Zahir * Paulo Coelho

     - İncinmiş onurumla daha fazla boğuşmuyorum, her köşede, her barda ve sinemada, her akşam yemeğinde Zahir'i artık aramıyorum, gazetelerde artık Zahir'i bulmaya çalışmıyorum. Tam tersi, var olduğu için memnunum; benim hiç bilmediğim bir şeyi, sevmeye yeteneğim olduğunu bana gösterdi ve bu beni onurlandırıyor. Zâhir'i kabulleniyorum ve onun bana kutsallığın ya da deliliğin - yolunu göstermesine izin vereceğim.


     - Son zamanlarda bir şey öğrendim: İyi şeyler olduğunda bizimle birlikte olanlar gerçek dostlarımız. Bizimle birlikte seviniyor ve kazandığımız zaferlerle mutlu oluyorlar. Yanlış dostlar sadece zor zamanlarda üzgün, destekleyici yüzleriyle ortaya çıkıyorlar, aslında bizim acılarımız onların mutsuz yaşamlarında bir anlamda teselli görevi görüyor.


     - Kaybedecek daha fazla bir şeyim kalmadığında, bana her şeyi verdiler. Ben olmayı bıraktığımda kendimi buldum. Rezil olduğumda ve hâlâ yürümeye devam ettiğimde kendi kaderimi seçmekte özgür olduğumu anladım. Belki de bende yanlış olan bir şey var, bilmiyorum. Bütün bildiğim, onsuz yaşayabildiğim halde, hâlâ onu yeniden görmek, birlikteyken hiç söylemediğim şeyleri söylemek istediğim: Seni kendimden bile daha çok seviyorum. Eğer bunu söyleyebilirsem o zaman kendimle barış içinde yaşamayı sürdürebilirim, çünkü bu aşk beni rehin aldı.
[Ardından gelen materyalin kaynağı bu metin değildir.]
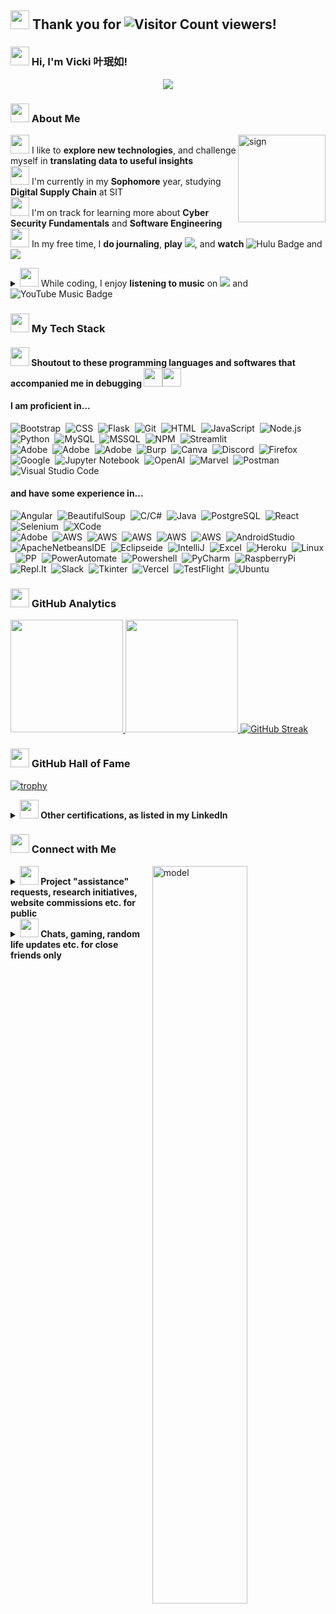 ## <img src="https://cultofthepartyparrot.com/parrots/hd/ceilingparrot.gif" width="30" height="30"/> Thank you for ![Visitor Count](https://profile-counter.glitch.me/yvki/count.svg) viewers!
### <img src="https://cultofthepartyparrot.com/guests/hd/partyblob.gif" width="30" height="30"/> Hi, I'm Vicki 叶珉如!

<p align="center">
  <a href="https://github.com/yvki/"><img src="https://readme-typing-svg.herokuapp.com?font=Time+New+Roman&color=cyan&size=25&center=true&vCenter=true&width=600&height=100&lines=&#9889+Database+and+UI/UX+Enthusiast+&#9889"></a>
</p>

### <img src="https://cultofthepartyparrot.com/parrots/hd/laptop_parrot.gif" width="30" height="30"/> About Me
<img alt="sign" src="https://github.com/yvki/yvki/assets/66511759/6ddc7e29-3faa-4a58-b2e4-a1eee68210af" align="right" width="140" height="140"/>

<img src="https://cultofthepartyparrot.com/parrots/hd/hmmparrot.gif" width="30" height="30"/> I like to **explore new technologies**, and challenge myself in **translating data to useful insights**\
<img src="https://cultofthepartyparrot.com/parrots/hd/autonomousparrot.gif" width="30" height="30"/> I'm currently in my **Sophomore** year, studying **Digital Supply Chain** at SIT\
<img src="https://cultofthepartyparrot.com/parrots/uparrowparrot.gif" width="30" height="30"/> I'm on track for learning more about **Cyber Security Fundamentals** and **Software Engineering**\
<img src="https://cultofthepartyparrot.com/parrots/hd/pokeparrot.gif" width="30" height="30"/> In my free time, I **do journaling**, **play** <img src="https://img.shields.io/badge/pokemon-%23FFCB05.svg?&style=for-the-badge&logo=pokemon&logoColor=black" />, and **watch** <img src="https://img.shields.io/badge/Hulu-1CE783?logo=hulu&logoColor=000&style=for-the-badge" alt="Hulu Badge"> and <img src="https://img.shields.io/badge/netflix-%23E50914.svg?&style=for-the-badge&logo=netflix&logoColor=white"/> 

<details>
  <summary><img src="https://cultofthepartyparrot.com/parrots/hd/headsetparrot.gif" width="30" height="30"/>  While coding, I enjoy <b>listening to music</b> on <img src="https://img.shields.io/badge/Spotify-1ED760?&style=for-the-badge&logo=spotify&logoColor=white"/> and <img src="https://img.shields.io/badge/YouTube%20Music-F00?logo=youtubemusic&logoColor=fff&style=for-the-badge" alt="YouTube Music Badge"> </summary>
  <br />
  <!--<img src="https://lastfm-recently-played.vercel.app/api?user=yapsaurus&show_user=header&bg_color=3A3A3A&count=10&footer_style=wave&border_radius=20"/>-->
  <img src="https://spotify-recently-played-readme.vercel.app/api?user=yapsaurus&count=10&unique=true"/>
</details>

<!--<img alt="meme" src="https://i.gifer.com/origin/c7/c7c4d04532df1ed39820d39adf2626f9_w200.gif" align="right"/>-->
<!--![logo](https://github.com/yvki/yvki/assets/66511759/cc611897-f59a-4c65-a5cb-89c4c7e4feea)-->

### <img src="https://cultofthepartyparrot.com/parrots/hd/hardhatparrot.gif" width="30" height="30"/> My Tech Stack
#### <img src="https://cultofthepartyparrot.com/parrots/hd/evilparrot.gif" width="30" height="30"/> Shoutout to these programming languages and softwares that accompanied me in debugging <img src="https://cultofthepartyparrot.com/parrots/hd/boomparrot.gif" width="30" height="30"/><img src="https://cultofthepartyparrot.com/guests/hd/bugparrot.gif" width="30" height="30"/> 
#### I am proficient in...
![Bootstrap](https://img.shields.io/badge/-Bootstrap-05122A?style=flat&logo=bootstrap)&nbsp;
![CSS](https://img.shields.io/badge/-CSS-05122A?style=flat&logo=CSS3&logoColor=1572B6)&nbsp;
![Flask](https://img.shields.io/badge/-Flask-05122A?style=flat&logo=flask)&nbsp;
![Git](https://img.shields.io/badge/-Git-05122A?style=flat&logo=git)&nbsp;
![HTML](https://img.shields.io/badge/-HTML-05122A?style=flat&logo=HTML5)&nbsp;
![JavaScript](https://img.shields.io/badge/-JavaScript-05122A?style=flat&logo=javascript)&nbsp;
![Node.js](https://img.shields.io/badge/-Node.js-05122A?style=flat&logo=node.js)&nbsp;
![Python](https://img.shields.io/badge/-Python-05122A?style=flat&logo=python)&nbsp;
![MySQL](https://img.shields.io/badge/-MySQL-05122A?style=flat&logo=mysql)&nbsp;
![MSSQL](https://img.shields.io/badge/-MSSQLServer-05122A?style=flat&logo=microsoftsqlserver)&nbsp;
![NPM](https://img.shields.io/badge/-NPM-05122A?style=flat&logo=npm)&nbsp;
![Streamlit](https://img.shields.io/badge/-Streamlit-05122A?style=flat&logo=streamlit)&nbsp;\
![Adobe](https://img.shields.io/badge/-Adobe%20Illustrator-05122A?style=flat&logo=adobeillustrator)&nbsp;
![Adobe](https://img.shields.io/badge/-Adobe%20Premiere%20Pro-05122A?style=flat&logo=adobepremierepro)&nbsp;
![Adobe](https://img.shields.io/badge/-Adobe%20XD-05122A?style=flat&logo=adobexd)&nbsp;
![Burp](https://img.shields.io/badge/-Burp%20Suite-05122A?style=flat&logo=burp)&nbsp;
![Canva](https://img.shields.io/badge/-Canva-05122A?style=flat&logo=canva)&nbsp;
![Discord](https://img.shields.io/badge/-Discord-05122A?style=flat&logo=discord)&nbsp;
![Firefox](https://img.shields.io/badge/-Firefox-05122A?style=flat&logo=firefox)&nbsp;
![Google](https://img.shields.io/badge/-Google-05122A?style=flat&logo=google)&nbsp; 
![Jupyter Notebook](https://img.shields.io/badge/-Jupyter-05122A?style=flat&logo=jupyter)&nbsp; 
![OpenAI](https://img.shields.io/badge/-OpenAI-05122A?style=flat&logo=OpenAI)&nbsp; 
![Marvel](https://img.shields.io/badge/-Marvelapp-05122A?style=flat&logo=Marvelapp)&nbsp; 
![Postman](https://img.shields.io/badge/-Postman-05122A?style=flat&logo=Postman)&nbsp; 
![Visual Studio Code](https://img.shields.io/badge/-Visual%20Studio%20Code-05122A?style=flat&logo=visual-studio-code&logoColor=007ACC)&nbsp;
#### and have some experience in...
![Angular](https://img.shields.io/badge/-Angular-05122A?style=flat&logo=angular)&nbsp;
![BeautifulSoup](https://img.shields.io/badge/-BeautifulSoup-05122A?style=flat&logo=beautifulsoup)&nbsp;
![C/C#](https://img.shields.io/badge/-C-05122A?style=flat&logo=C&logoColor=A8B9CC)&nbsp;
![Java](https://img.shields.io/badge/-Java-05122A?style=flat&logo=Java&logoColor=FFA518)&nbsp;
![PostgreSQL](https://img.shields.io/badge/-PostgreSQL-05122A?style=flat&logo=postgresql)&nbsp;
![React](https://img.shields.io/badge/-React-05122A?style=flat&logo=react)&nbsp;
![Selenium](https://img.shields.io/badge/-Selenium-05122A?style=flat&logo=selenium)&nbsp;
![XCode](https://img.shields.io/badge/-Xcode-05122A?style=flat&logo=xcode)&nbsp;\
![Adobe](https://img.shields.io/badge/-Adobe%20Photoshop-05122A?style=flat&logo=adobephotoshop)&nbsp;
![AWS](https://img.shields.io/badge/-AWS%20Cloudwatch-05122A?style=flat&logo=amazoncloudwatch)&nbsp;
![AWS](https://img.shields.io/badge/-AWS%20EC2-05122A?style=flat&logo=amazonec2)&nbsp;
![AWS](https://img.shields.io/badge/-Amazon%20API%20Gateway-05122A?style=flat&logo=amazonapigateway)&nbsp;
![AWS](https://img.shields.io/badge/-Amazon%20RDS-05122A?style=flat&logo=amazonrds)&nbsp;
![AWS](https://img.shields.io/badge/-Amazon%20S3-05122A?style=flat&logo=amazons3)&nbsp;
![AndroidStudio](https://img.shields.io/badge/-Android%20Studio-05122A?style=flat&logo=androidstudio)&nbsp;
![ApacheNetbeansIDE](https://img.shields.io/badge/-Apache%20Netbeans%20IDE-05122A?style=flat&logo=apachenetbeanside)&nbsp;
![Eclipseide](https://img.shields.io/badge/-Eclipse%20IDE-05122A?style=flat&logo=eclipseide)&nbsp;
![IntelliJ](https://img.shields.io/badge/-IntelliJ-05122A?style=flat&logo=intellijidea)&nbsp;
![Excel](https://img.shields.io/badge/-Microsoft%20Excel-05122A?style=flat&logo=microsoftexcel)&nbsp;
![Heroku](https://img.shields.io/badge/-Heroku-05122A?style=flat&logo=heroku)&nbsp;
![Linux](https://img.shields.io/badge/-Linux-05122A?style=flat&logo=linux)&nbsp;
![PP](https://img.shields.io/badge/-Microsoft%20Powerpoint-05122A?style=flat&logo=microsoftpowerpoint)&nbsp;
![PowerAutomate](https://img.shields.io/badge/-Microsoft%20Power%20Automate-05122A?style=flat&logo=powerautomate)&nbsp;
![Powershell](https://img.shields.io/badge/-Powershell-05122A?style=flat&logo=powershell)&nbsp;
![PyCharm](https://img.shields.io/badge/-Pycharm-05122A?style=flat&logo=pycharm)&nbsp;
![RaspberryPi](https://img.shields.io/badge/-Raspberry%20Pi-05122A?style=flat&logo=raspberrypi)&nbsp;
![Repl.It](https://img.shields.io/badge/-Replit-05122A?style=flat&logo=replit)&nbsp;
![Slack](https://img.shields.io/badge/-Slack-05122A?style=flat&logo=slack)&nbsp;
![Tkinter](https://img.shields.io/badge/-Tkinter-05122A?style=flat&logo=tkinter)&nbsp;
![Vercel](https://img.shields.io/badge/-Vercel-05122A?style=flat&logo=vercel)&nbsp;
![TestFlight](https://img.shields.io/badge/-TestFlight-05122A?style=flat&logo=testflight)&nbsp;
![Ubuntu](https://img.shields.io/badge/-Ubuntu-05122A?style=flat&logo=ubuntu)&nbsp;

### <img src="https://cultofthepartyparrot.com/parrots/matrixparrot.gif" width="30" height="30"/> GitHub Analytics
<a href="https://github.com/yvki">
    <img height="180em" src="https://github-readme-stats-eight-theta.vercel.app/api?username=yvki&show_icons=true&theme=nightowl&include_all_commits=true&count_private=true&hide_border=true"/>
</a>
<a href="https://github.com/yvki">
    <img height="180em" src="https://github-readme-stats.vercel.app/api/top-langs/?username=yvki&layout=compact&langs_count=8&theme=nightowl&hide_border=true"/>
</a>
<a href="https://github.com/yvki">
    <img src="http://github-readme-streak-stats.herokuapp.com?user=yvki&theme=nightowl&date_format=j%20M%5B%20Y%5D&hide_border=true" alt="GitHub Streak" />
</a>

### <img src="https://cultofthepartyparrot.com/parrots/hd/spyparrot.gif" width="30" height="30"/> GitHub Hall of Fame
[![trophy](https://github-profile-trophy.vercel.app/?username=yvki&theme=juicyfresh&title=Joined2020,Experience,Stars,Commits,PullRequest,Repositories,Issues&margin-w=5&row=1&column=7)](https://github.com/yvki/)

<details>
  <summary><img src="https://cultofthepartyparrot.com/parrots/hd/sneezyparrot.gif" width="30" height="30"/><b> Other certifications, as listed in my LinkedIn</b>   </summary>
  <br />
  <img src="https://img.shields.io/badge/Amazon%20AWS-232F3E?logo=amazonaws&logoColor=fff&style=for-the-badge"/> <img src="https://img.shields.io/badge/Apple-000?logo=apple&logoColor=fff&style=for-the-badge"/> <img src="https://img.shields.io/badge/CompTIA-C8202F?logo=comptia&logoColor=fff&style=for-the-badge"/> <img src="https://img.shields.io/badge/Coursera-0056D2?logo=coursera&logoColor=fff&style=for-the-badge"/> <img src="https://img.shields.io/badge/Credly-FF6B00?logo=credly&logoColor=fff&style=for-the-badge"/> <img src="https://img.shields.io/badge/DataCamp-03EF62?logo=datacamp&logoColor=000&style=for-the-badge"/> <img src="https://img.shields.io/badge/freeCodeCamp-0A0A23?logo=freecodecamp&logoColor=fff&style=for-the-badge"/> <img src="https://img.shields.io/badge/Google-4285F4?logo=google&logoColor=fff&style=for-the-badge"/> <img src="https://img.shields.io/badge/HackerRank-00EA64?logo=hackerrank&logoColor=000&style=for-the-badge" /> <img src="https://img.shields.io/badge/IBM-052FAD?logo=ibm&logoColor=fff&style=for-the-badge"/> <img src="https://img.shields.io/badge/Intel-0071C5?logo=intel&logoColor=fff&style=for-the-badge"/> <img src="https://img.shields.io/badge/NVIDIA-76B900?logo=nvidia&logoColor=fff&style=for-the-badge"/>
</details>

### <img src="https://cultofthepartyparrot.com/parrots/hd/mergeimmediatelyparrot.gif" width="30" height="30"/> Connect with Me 
<img alt="model" src="https://github.com/yvki/yvki/assets/66511759/e4a7f898-9608-4045-8d2b-c3691f9448ca" align="right" width="55%" height="55%" />

<details>
  <summary><img src="https://cultofthepartyparrot.com/parrots/hd/flyingmoneyparrot.gif" width="30" height="30"/><b> Project "assistance" requests, research initiatives, website commissions etc. for public</b></summary>
  <br />
  <img src="https://img.shields.io/badge/Google%20Hangouts-0C9D58?logo=googlehangouts&logoColor=fff&style=for-the-badge"/> <img src="https://img.shields.io/badge/LinkedIn-0077B5?style=for-the-badge&logo=linkedin&logoColor=white"/> <img src="https://img.shields.io/badge/Microsoft_Outlook-0078D4?style=for-the-badge&logo=microsoft-outlook&logoColor=white"/> <img src="https://img.shields.io/badge/microsoft%20teams-%236264A7.svg?&style=for-the-badge&logo=microsoft%20teams&logoColor=white"/> <img src="https://img.shields.io/badge/telegram-%2326A5E4.svg?&style=for-the-badge&logo=telegram&logoColor=white"/> <img src="https://img.shields.io/badge/Twitch-9146FF?style=for-the-badge&logo=twitch&logoColor=white"/> <img src="https://img.shields.io/badge/Zoom-2D8CFF?style=for-the-badge&logo=zoom&logoColor=white"/> 
</details>
<details>
  <summary><img src="https://cultofthepartyparrot.com/parrots/hd/beerparrot.gif" width="30" height="30"/><b> Chats, gaming, random life updates etc. for close friends only</b></summary>
  <br /> 
  <img src="https://img.shields.io/badge/Discord-7289DA?style=for-the-badge&logo=discord&logoColor=white"/> <img src="https://img.shields.io/badge/EA-000?logo=ea&logoColor=fff&style=for-the-badge"/> <img src="https://img.shields.io/badge/gmail-%23EA4335.svg?&style=for-the-badge&logo=gmail&logoColor=white"/> <img src="https://img.shields.io/badge/nintendo%20switch-%23E60012.svg?&style=for-the-badge&logo=nintendo%20switch&logoColor=white"/> <img src="https://img.shields.io/badge/Pinterest-BD081C?logo=pinterest&logoColor=fff&style=for-the-badge"/> <img src="https://img.shields.io/badge/PlayStation-003791?logo=playstation&logoColor=fff&style=for-the-badge"/> <img src="https://img.shields.io/badge/telegram-%2326A5E4.svg?&style=for-the-badge&logo=telegram&logoColor=white"/> <img src="https://img.shields.io/badge/Twitch-9146FF?style=for-the-badge&logo=twitch&logoColor=white"/> <img src="https://img.shields.io/badge/Twitter-1DA1F2?style=for-the-badge&logo=twitter&logoColor=white"/> <img src="https://img.shields.io/badge/whatsapp-%2325D366.svg?&style=for-the-badge&logo=whatsapp&logoColor=white"/> <img src="https://img.shields.io/badge/Xbox-107C10?logo=xbox&logoColor=fff&style=for-the-badge"/>
</details> 

<!--<p align="center">
<a href="mailto:@sit.singaporetech.edu.sg"><img src="https://img.shields.io/badge/-@sit.singaporetech.edu.sg-D14836?style=flat&logo=Microsoft&logoColor=white"/></a>
</p>-->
     - Kendimi ve birçok defa başıma gelenleri düşünüyorum. Bunlar, önünde sonunda istatistik. Yalnız değiliz.


  
    - Üstadın bir bufalosu vardı. Hayvanın boynuzları o kadar genişti ki, iki boynuzun arasına oturmayı becerebilse tahtta oturuyormuş gibi olacağını düşünürdü. Bir gün, hayvanın dalgın olduğu bir sırada boynuzların arasına tırmandı ve tam da düşündüğünü yaptı. Ancak bufalo hemen ayaklarını havaya kaldırdı ve adamı üstünden attı. Adamın karısı bunu gördüğünde ağlamaya başladı. "Ağlama" dedi üstat kendine gelir gelmez. "Acı çekmiş olabilirim ama aynı zamanda hayalimi gerçekleştirdim."


     
- Nasıl oluyor da iki yıl sonra bile hâlâ onu unutmayı beceremiyordum? Onu daha fazla düşünmeyi kaldıramazdım, tüm olasılıkları gözden geçiriyor ve çeşitli çözüm yolları arıyordum: durumu kabul etmeye karar vermek, kitap yazmak, yoga yapmak, hayır işleriyle uğraşmak, arkadaşlarımı görmek, yemeğe çıkmak, sinemaya (kitaplardan uyarlananlara değil tabii, daima özellikle beyazperde için yazılan filmleri seçerek), tiyatroya, baleye, futbol maçlarına gitmek gibi. Zahir daima kazandı, o daima oradaydı ve "Keşke o da benimle burada olsaydı," diye düşünmeme neden oluyordu.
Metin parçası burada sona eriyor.